Sorry I fell off the face of the earth for a bit....  I'm so busy!

Great job!  Still... Wow!


----------



## c0ntr0lz (May 2, 2004)

thanks 
glad ya like


----------



## karissa (May 2, 2004)

Yah man... you have seriously got some talent there..  care to tell me even a smig of how you did it?


----------



## c0ntr0lz (May 2, 2004)

i selected a color that was next to a bright spot
then with a brush set at about 25% opacity and set on overlay i just painted over the areas where it was bright

i tried several was but that one worked the best


----------



## Digital Matt (May 2, 2004)

c0ntr0lz said:
			
		

> i selected a color that was next to a bright spot
> then with a brush set at about 25% opacity and set on overlay i just painted over the areas where it was bright
> 
> i tried several was but that one worked the best



I got to this thread late, but that's exactly what I was going to suggest   This photo could benefit from a soft focus too I think.  The harsh light needs softening everywhere imho.


----------



## karissa (May 4, 2004)

Sorry to keep bringing this up from the dead... But thanks for the tips everyone.


----------



## c0ntr0lz (May 4, 2004)

should i get the big one and do it or are going to try it karissa?


----------



## karissa (May 4, 2004)

I would like to take a try if you don't mind.  You used the wand to grab the color right?

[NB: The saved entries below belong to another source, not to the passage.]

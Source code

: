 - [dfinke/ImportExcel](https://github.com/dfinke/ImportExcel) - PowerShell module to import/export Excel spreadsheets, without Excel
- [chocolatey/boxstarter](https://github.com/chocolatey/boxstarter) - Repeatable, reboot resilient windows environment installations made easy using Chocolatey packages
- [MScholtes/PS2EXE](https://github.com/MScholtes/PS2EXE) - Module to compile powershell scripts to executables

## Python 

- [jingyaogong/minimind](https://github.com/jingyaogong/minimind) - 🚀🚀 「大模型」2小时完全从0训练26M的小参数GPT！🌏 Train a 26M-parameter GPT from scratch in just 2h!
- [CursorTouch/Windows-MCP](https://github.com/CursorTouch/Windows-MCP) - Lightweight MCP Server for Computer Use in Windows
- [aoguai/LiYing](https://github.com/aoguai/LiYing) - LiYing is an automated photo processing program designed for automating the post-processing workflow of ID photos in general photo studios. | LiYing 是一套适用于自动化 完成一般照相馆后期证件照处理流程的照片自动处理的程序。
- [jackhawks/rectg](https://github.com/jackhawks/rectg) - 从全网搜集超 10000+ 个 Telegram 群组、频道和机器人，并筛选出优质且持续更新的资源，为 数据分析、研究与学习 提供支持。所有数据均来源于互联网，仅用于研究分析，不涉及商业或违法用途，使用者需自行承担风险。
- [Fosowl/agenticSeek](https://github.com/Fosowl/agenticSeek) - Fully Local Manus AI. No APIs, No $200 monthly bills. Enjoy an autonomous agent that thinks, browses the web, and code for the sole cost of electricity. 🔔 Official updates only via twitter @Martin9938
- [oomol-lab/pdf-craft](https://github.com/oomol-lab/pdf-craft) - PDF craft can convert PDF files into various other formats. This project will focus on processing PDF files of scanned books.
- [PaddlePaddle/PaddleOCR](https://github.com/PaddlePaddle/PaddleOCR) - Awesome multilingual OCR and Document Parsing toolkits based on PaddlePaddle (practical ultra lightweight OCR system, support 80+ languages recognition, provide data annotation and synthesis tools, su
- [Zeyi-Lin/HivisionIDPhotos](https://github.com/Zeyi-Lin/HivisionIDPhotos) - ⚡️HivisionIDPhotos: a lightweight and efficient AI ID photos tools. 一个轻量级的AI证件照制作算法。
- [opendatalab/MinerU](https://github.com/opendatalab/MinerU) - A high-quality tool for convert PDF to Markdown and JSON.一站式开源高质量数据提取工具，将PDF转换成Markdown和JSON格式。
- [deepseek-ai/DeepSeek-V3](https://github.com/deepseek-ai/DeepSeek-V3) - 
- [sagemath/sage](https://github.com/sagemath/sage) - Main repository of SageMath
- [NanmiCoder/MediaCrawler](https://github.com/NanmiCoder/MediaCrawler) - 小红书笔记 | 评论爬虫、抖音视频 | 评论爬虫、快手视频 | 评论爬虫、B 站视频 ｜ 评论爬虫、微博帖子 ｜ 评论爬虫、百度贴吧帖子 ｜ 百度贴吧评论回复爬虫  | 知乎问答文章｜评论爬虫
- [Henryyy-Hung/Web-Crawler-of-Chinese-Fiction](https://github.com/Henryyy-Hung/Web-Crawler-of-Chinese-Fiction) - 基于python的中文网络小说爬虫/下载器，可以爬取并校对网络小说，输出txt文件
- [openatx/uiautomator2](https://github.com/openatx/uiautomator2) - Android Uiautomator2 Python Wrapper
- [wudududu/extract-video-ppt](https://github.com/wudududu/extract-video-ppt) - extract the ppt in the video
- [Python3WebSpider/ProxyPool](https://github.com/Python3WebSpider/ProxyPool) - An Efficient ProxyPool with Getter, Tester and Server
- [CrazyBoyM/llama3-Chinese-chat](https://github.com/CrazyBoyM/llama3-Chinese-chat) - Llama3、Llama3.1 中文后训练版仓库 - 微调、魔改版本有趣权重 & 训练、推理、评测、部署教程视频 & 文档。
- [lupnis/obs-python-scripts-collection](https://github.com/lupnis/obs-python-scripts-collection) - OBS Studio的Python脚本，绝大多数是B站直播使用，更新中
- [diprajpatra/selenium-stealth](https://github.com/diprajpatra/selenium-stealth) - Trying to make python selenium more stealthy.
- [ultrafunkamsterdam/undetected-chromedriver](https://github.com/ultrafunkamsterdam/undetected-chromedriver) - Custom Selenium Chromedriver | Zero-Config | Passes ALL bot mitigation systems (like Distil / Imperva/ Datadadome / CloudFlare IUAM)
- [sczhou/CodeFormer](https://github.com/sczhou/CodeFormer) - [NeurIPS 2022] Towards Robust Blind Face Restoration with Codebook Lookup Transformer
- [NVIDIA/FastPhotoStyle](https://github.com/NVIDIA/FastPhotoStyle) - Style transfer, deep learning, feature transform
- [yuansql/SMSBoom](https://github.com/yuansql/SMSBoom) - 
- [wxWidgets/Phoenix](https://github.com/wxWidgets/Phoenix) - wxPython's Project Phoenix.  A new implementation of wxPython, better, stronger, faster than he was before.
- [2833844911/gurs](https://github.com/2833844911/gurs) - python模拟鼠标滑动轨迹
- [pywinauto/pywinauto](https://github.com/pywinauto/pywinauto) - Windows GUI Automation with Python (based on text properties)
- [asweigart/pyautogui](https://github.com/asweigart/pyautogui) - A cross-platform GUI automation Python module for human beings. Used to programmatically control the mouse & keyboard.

And for heavan's sake go to bed!  I know what time it is because we live in the same town you nut!  Get some sleep!


----------



## c0ntr0lz (May 4, 2004)

hahahah
i work nights at perotsystems
i sleep in the day i'm a vampire

when you are using the airbrush/paintbrush
hit the ALT key and it is the color selector


----------



## karissa (May 4, 2004)

Oh, I didn't know that... Thank!

And.. man.. nights stink.   Silly Vampire.  Soooo... I guess you are good at the night photography?  Sorry, couldn't resist.


----------



## c0ntr0lz (May 4, 2004)

np

nah nights are saweeeeet
you don't have to jack with lame ass ppl and traffic and the nasty heat 

kinda  
i tried to see if you were on msn but you weren't i was going to show you how to do a few things


----------



## karissa (May 4, 2004)

Haha... well, um... I normally sleep when it's dark unlike you.    You have a good point about the nights but for as much as I love cloudy days, I'm not sure I could live without the daylight.


----------



## c0ntr0lz (May 4, 2004)

that's why i get up about 2-3-4-5   when i want and not have to rush off to work


----------



## karissa (May 4, 2004)

Ok, so you just suck.  At least you enjoy your hours.


----------



## c0ntr0lz (May 4, 2004)

depends on what i'm sucking     hahahha 
yeah   they are kool


----------



## karissa (May 4, 2004)

c0ntr0lz said:
			
		

> depends on what i'm sucking     hahahha



 :roll: I should have knoooown you would say something like that. :roll:


----------



## c0ntr0lz (May 5, 2004)

welp


----------



## havoc (May 5, 2004)

Hey Karrisa, i don't think what your trying to do is as easy as what Controlz did for ya. It may pass for real with a passing glace but if you look closer the color is still off. Especally seeing the original, (which i also just glaced at) i noticed the difference in color immediatly. As if you put uneven amounts of foundation on your face before you took the shot. Trying to cool down hot spots in photos like that takes alot of time, and alot of work. If you look at the picture the light from the rest of the pic suggests your face should be alot lighter in the places manipulated. You have to change the whole picture for it to truley be successful. Personally i like the original. You can only do so much with available lighting. Outdoor portraits are difficult to take because the sun can play some tricks with you. If you want total control of the light you must use a studio. Anyways i like the original, (the wide angle is alittle distracting), but the blown out light helps this photo's charm i think.


----------



## canonrebel (May 6, 2004)

sup with the toes in the original?


----------



## karissa (May 6, 2004)

canonrebel said:
			
		

> sup with the toes in the original?



Truth be told... I was half falling off that darn tree when that picture was taken....  I was pretty happy to have not shown it in my face.


----------



## c0ntr0lz (May 7, 2004)

anything to show us karissa?


----------



## karissa (May 8, 2004)

Sorry, got caught in the middle of a million surprise tests and the house is a wreck...  I WANT to work on it soooooo bad but just can't justify doing that over getting things like... my tail light fixed and changing my oil and cleaning the house.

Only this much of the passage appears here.